# What is needed:
Each record below is to be set down again precisely.

# Data for this task:
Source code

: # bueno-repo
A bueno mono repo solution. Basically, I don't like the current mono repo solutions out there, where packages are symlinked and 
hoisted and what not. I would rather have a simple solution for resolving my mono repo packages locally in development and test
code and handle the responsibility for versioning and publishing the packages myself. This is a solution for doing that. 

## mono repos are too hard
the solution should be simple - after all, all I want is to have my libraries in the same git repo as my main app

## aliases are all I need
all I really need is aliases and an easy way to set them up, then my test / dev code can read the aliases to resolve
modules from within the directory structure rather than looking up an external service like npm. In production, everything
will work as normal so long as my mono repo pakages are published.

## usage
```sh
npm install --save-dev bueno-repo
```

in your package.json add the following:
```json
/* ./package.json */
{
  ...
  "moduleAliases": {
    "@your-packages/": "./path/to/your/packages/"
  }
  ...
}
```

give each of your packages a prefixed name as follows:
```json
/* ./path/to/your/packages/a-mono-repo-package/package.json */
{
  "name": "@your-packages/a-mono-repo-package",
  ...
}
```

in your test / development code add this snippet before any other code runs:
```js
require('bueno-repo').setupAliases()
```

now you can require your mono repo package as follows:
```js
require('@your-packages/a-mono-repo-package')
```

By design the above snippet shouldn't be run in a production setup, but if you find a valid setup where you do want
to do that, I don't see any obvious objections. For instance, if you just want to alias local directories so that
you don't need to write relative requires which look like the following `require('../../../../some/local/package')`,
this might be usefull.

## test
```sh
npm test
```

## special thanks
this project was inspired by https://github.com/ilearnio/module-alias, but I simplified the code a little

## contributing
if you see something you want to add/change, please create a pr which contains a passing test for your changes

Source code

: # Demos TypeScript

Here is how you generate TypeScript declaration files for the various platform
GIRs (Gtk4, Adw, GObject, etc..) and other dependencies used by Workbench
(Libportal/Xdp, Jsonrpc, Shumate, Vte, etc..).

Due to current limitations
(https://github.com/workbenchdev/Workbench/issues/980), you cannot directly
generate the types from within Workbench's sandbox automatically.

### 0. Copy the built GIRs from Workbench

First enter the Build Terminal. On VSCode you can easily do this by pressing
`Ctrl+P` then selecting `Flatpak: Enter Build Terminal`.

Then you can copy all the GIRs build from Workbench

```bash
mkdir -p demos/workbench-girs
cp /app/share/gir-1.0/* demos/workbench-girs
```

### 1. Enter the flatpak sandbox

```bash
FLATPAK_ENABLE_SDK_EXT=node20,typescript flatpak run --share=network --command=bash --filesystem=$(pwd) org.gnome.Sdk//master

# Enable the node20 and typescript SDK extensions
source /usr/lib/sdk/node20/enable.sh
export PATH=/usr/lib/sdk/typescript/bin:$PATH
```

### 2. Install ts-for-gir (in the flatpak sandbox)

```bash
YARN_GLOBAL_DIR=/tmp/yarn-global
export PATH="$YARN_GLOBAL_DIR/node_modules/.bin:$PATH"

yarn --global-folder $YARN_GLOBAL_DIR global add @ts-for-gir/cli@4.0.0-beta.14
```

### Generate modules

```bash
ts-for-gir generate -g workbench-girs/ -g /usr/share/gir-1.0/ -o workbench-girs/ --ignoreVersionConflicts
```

# Solution to the exercise:
Source code

: # bueno-repo
A bueno mono repo solution. Basically, I don't like the current mono repo solutions out there, where packages are symlinked and 
hoisted and what not. I would rather have a simple solution for resolving my mono repo packages locally in development and test
code and handle the responsibility for versioning and publishing the packages myself. This is a solution for doing that. 

## mono repos are too hard
the solution should be simple - after all, all I want is to have my libraries in the same git repo as my main app

## aliases are all I need
all I really need is aliases and an easy way to set them up, then my test / dev code can read the aliases to resolve
modules from within the directory structure rather than looking up an external service like npm. In production, everything
will work as normal so long as my mono repo pakages are published.

## usage
```sh
npm install --save-dev bueno-repo
```

in your package.json add the following:
```json
/* ./package.json */
{
  ...
  "moduleAliases": {
    "@your-packages/": "./path/to/your/packages/"
  }
  ...
}
```

give each of your packages a prefixed name as follows:
```json
/* ./path/to/your/packages/a-mono-repo-package/package.json */
{
  "name": "@your-packages/a-mono-repo-package",
  ...
}
```

in your test / development code add this snippet before any other code runs:
```js
require('bueno-repo').setupAliases()
```

now you can require your mono repo package as follows:
```js
require('@your-packages/a-mono-repo-package')
```

By design the above snippet shouldn't be run in a production setup, but if you find a valid setup where you do want
to do that, I don't see any obvious objections. For instance, if you just want to alias local directories so that
you don't need to write relative requires which look like the following `require('../../../../some/local/package')`,
this might be usefull.

## test
```sh
npm test
```

## special thanks
this project was inspired by https://github.com/ilearnio/module-alias, but I simplified the code a little

## contributing
if you see something you want to add/change, please create a pr which contains a passing test for your changes

Source code

: # Demos TypeScript

Here is how you generate TypeScript declaration files for the various platform
GIRs (Gtk4, Adw, GObject, etc..) and other dependencies used by Workbench
(Libportal/Xdp, Jsonrpc, Shumate, Vte, etc..).

Due to current limitations
(https://github.com/workbenchdev/Workbench/issues/980), you cannot directly
generate the types from within Workbench's sandbox automatically.

### 0. Copy the built GIRs from Workbench

First enter the Build Terminal. On VSCode you can easily do this by pressing
`Ctrl+P` then selecting `Flatpak: Enter Build Terminal`.

Then you can copy all the GIRs build from Workbench

```bash
mkdir -p demos/workbench-girs
cp /app/share/gir-1.0/* demos/workbench-girs
```

### 1. Enter the flatpak sandbox

```bash
FLATPAK_ENABLE_SDK_EXT=node20,typescript flatpak run --share=network --command=bash --filesystem=$(pwd) org.gnome.Sdk//master

# Enable the node20 and typescript SDK extensions
source /usr/lib/sdk/node20/enable.sh
export PATH=/usr/lib/sdk/typescript/bin:$PATH
```

### 2. Install ts-for-gir (in the flatpak sandbox)

```bash
YARN_GLOBAL_DIR=/tmp/yarn-global
export PATH="$YARN_GLOBAL_DIR/node_modules/.bin:$PATH"

yarn --global-folder $YARN_GLOBAL_DIR global add @ts-for-gir/cli@4.0.0-beta.14
```

### Generate modules

```bash
ts-for-gir generate -g workbench-girs/ -g /usr/share/gir-1.0/ -o workbench-girs/ --ignoreVersionConflicts
```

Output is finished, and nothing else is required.